#ubuntu-nl-mwanzo-klas 2011-04-11
* ChanServ changed the topic of #Ubuntu-nl-mwanzo-klas to: Zaterdag 16-04-11 19.30-20.30 workshop Python (10):  #Ubuntu-nl-klas  Info: http://wiki.ubuntu-nl.org/community/mwanzo/Workshop/BasiscursusPython| Leiding: commandoline en stefandevries| We zitten in een ander leslokaal nu!!!
<RawChid> hoi
<RawChid> Kun je hier een redirect van maken?
<leoquant> RawChid, ik  doe eerst dit even
<leoquant> daarna ga ik de calendars doen
<leoquant> FOAD, hajour exalt niekie en UndiFineD het workshop kanaal is nu #ubuntu-nl-klas, jullie kunnen daar nu terecht. dit kanaal gaat binnenkort dicht.
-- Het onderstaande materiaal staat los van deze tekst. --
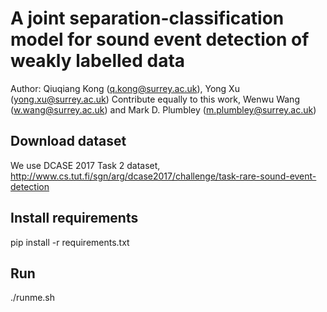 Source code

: # A joint separation-classification model for sound event detection of weakly labelled data

Author: Qiuqiang Kong (q.kong@surrey.ac.uk), Yong Xu (yong.xu@surrey.ac.uk) Contribute equally to this work, Wenwu Wang (w.wang@surrey.ac.uk) and Mark D. Plumbley (m.plumbley@surrey.ac.uk)

## Download dataset
We use DCASE 2017 Task 2 dataset, http://www.cs.tut.fi/sgn/arg/dcase2017/challenge/task-rare-sound-event-detection

## Install requirements
pip install -r requirements.txt

## Run
./runme.sh
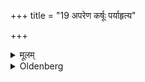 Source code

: +++
title = "19 अपरेण कर्षूः पर्याहृत्य"

+++

<details><summary>मूलम्</summary>

अपरेण कर्षूः पर्याहृत्य लक्षणे निदध्यात् १९
</details>

<details><summary>Oldenberg</summary>

19. Having carried the fire round the pits on their west side, he should put it down on the Lakṣaṇa.
</details>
#ubuntu-nl-mwanzo-klas 2011-04-12
<leoquant> niekie en hajour ubuntu wmanzo workshops worden nu in #ubuntu-nl-klas gegeven, dit kanaal hier gaat binnenkort dicht.
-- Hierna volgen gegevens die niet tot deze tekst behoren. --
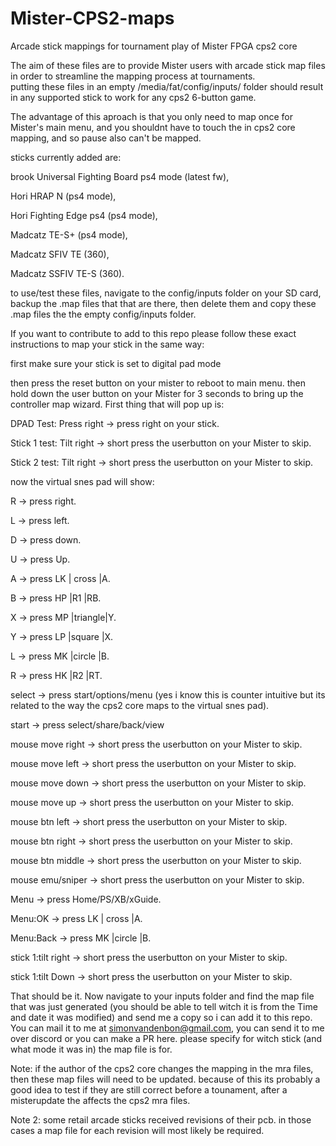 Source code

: # Mister-CPS2-maps
Arcade stick mappings for tournament play of Mister FPGA cps2 core


The aim of these files are to provide Mister users with arcade stick map files in order to streamline the mapping process at tournaments.    
putting these files in an empty /media/fat/config/inputs/ folder should result in any supported stick to work for any cps2 6-button game.

The advantage of this aproach is that you only need to map once for Mister's main menu, and you shouldnt have to touch the in cps2 core mapping, and so pause also can't be mapped.

sticks currently added are: 

brook Universal Fighting Board ps4 mode (latest fw),

Hori HRAP N (ps4 mode),

Hori Fighting Edge ps4 (ps4 mode),

Madcatz TE-S+ (ps4 mode),

Madcatz SFIV TE (360),

Madcatz SSFIV TE-S (360).


to use/test these files, navigate to the config/inputs folder on your SD card, backup the .map files that that are there, then delete them and copy these .map files the the empty config/inputs folder. 

If you want to contribute to add to this repo please follow these exact instructions to map your stick in the same way:

first make sure your stick is set to digital pad mode 

then press the reset button on your mister to reboot to main menu.
then hold down the user button on your Mister for 3 seconds to bring up the controller map wizard.
First thing that will pop up is:

DPAD Test: Press right -> press right on your stick.

Stick 1 test: Tilt right -> short press the userbutton on your Mister to skip.

Stick 2 test: Tilt right -> short press the userbutton on your Mister to skip.

now the virtual snes pad will show:

R -> press right.

L -> press left.

D -> press down.

U -> press Up.

A -> press LK | cross  |A.

B -> press HP |R1      |RB.

X -> press MP |triangle|Y.

Y -> press LP |square  |X.

L -> press MK |circle  |B.

R -> press HK |R2      |RT.

select -> press start/options/menu (yes i know this is counter intuitive but its related to the way the cps2 core maps to the virtual snes pad).

start -> press select/share/back/view

mouse move right -> short press the userbutton on your Mister to skip.

mouse move left -> short press the userbutton on your Mister to skip.

mouse move down -> short press the userbutton on your Mister to skip.

mouse move up -> short press the userbutton on your Mister to skip.

mouse btn left -> short press the userbutton on your Mister to skip.

mouse btn right -> short press the userbutton on your Mister to skip.

mouse btn middle -> short press the userbutton on your Mister to skip.

mouse emu/sniper -> short press the userbutton on your Mister to skip.

Menu -> press Home/PS/XB/xGuide.

Menu:OK -> press LK | cross  |A.

Menu:Back -> press MK |circle  |B.

stick 1:tilt right -> short press the userbutton on your Mister to skip.

stick 1:tilt Down -> short press the userbutton on your Mister to skip.

That should be it. Now navigate to your inputs folder and find the map file that was just generated (you should be able to tell witch it is from the Time and date it was modified) and send me a copy so i can add it to this repo. You can mail it to me at simonvandenbon@gmail.com, you can send it to me over discord or you can make a PR here. please specify for witch stick (and what mode it was in) the map file is for.

Note: if the author of the cps2 core changes the mapping in the mra files, then these map files will need to be updated. because of this its probably a good idea to test if they are still correct before a tounament, after a misterupdate the affects the cps2 mra files.

Note 2: some retail arcade sticks received revisions of their pcb. in those cases a map file for each revision will most likely be required.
<leoquant> JanC, ik heb iedereen aangeschreven via de mailinglist over de wisseling van kanalen. ik denk dat ik het maar op i zet nu
<JanC> leoquant: ga je dan ook die forward instellen?
<leoquant> dat was ik niet van plan
<JanC> dat heeft het voordeel dat mensen automatisch in het juiste kanaal terechtkomen als ze dit kanaal proberen
<leoquant> de documentatie daarover is wisselend, ambigu
<leoquant> je kunt problemen krijgen met rechten, en mijn effort is geweest om op alle fronten de informatie te wijzigen.
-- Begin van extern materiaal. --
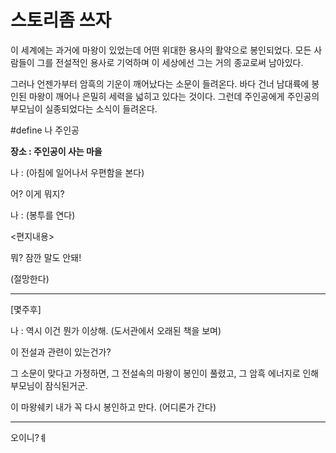 # 스토리좀 쓰자

이 세계에는 과거에 마왕이 있었는데 어떤 위대한 용사의 활약으로 봉인되었다. 모든 사람들이 그를 전설적인 용사로 기억하며 이 세상에선 그는 거의 종교로써 남아있다.

그러나 언젠가부터 암흑의 기운이 깨어났다는 소문이 들려온다. 바다 건너 남대륙에 봉인된 마왕이 깨어나 은밀히 세력을 넓히고 있다는 것이다. 그런데 주인공에게 주인공의 부모님이 실종되었다는 소식이 들려온다. 

#define 나 주인공

**장소 : 주인공이 사는 마을**

나 : (아침에 일어나서 우편함을 본다)

어? 이게 뭐지?

나 :  (봉투를 연다)

<편지내용>

뭐? 잠깐 말도 안돼!

(절망한다)

---

[몇주후]

나 : 역시 이건 뭔가 이상해. (도서관에서 오래된 책을 보며) 

이 전설과 관련이 있는건가?

그 소문이 맞다고 가정하면, 그 전설속의 마왕이 봉인이 풀렸고, 그 암흑 에너지로 인해 부모님이 잠식된거군.

이 마왕쉐키 내가 꼭 다시 봉인하고 만다. (어디론가 간다)

---

오이니?ㅖ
<JanC> in het slechtste geval kunnen we zelf niet meer in -mwanzo-klas, maar dat lijkt me geen ramp...  ;)
<leoquant> alleen in de ubuntu-nl supportkanalen zou een "1 week mededeling" in het topic wel prettig zijn
<leoquant> omdat de de meeste leden vanuit irc joinen
<leoquant> en soms lang niet echt online zijn en makkelijk de info hierover kunnen missen
<JanC> uhu
<JanC> sec  ☺
<JanC> voilà  ☺
<JanC> staat in de topic van -nl & -nl-offtopic nu
<leoquant> zeer bedankt
<leoquant> alles is afgedekt nu
<leoquant> zelfs de logbot maintainer is aangeschreven
<leoquant>  /msg ChanServ DROP #Ubuntu-nl-mwanzo-klas 817ec819:ec7fcefd
<leoquant> zo
<leoquant> gedropped
<leoquant> "we" kunnen gaan....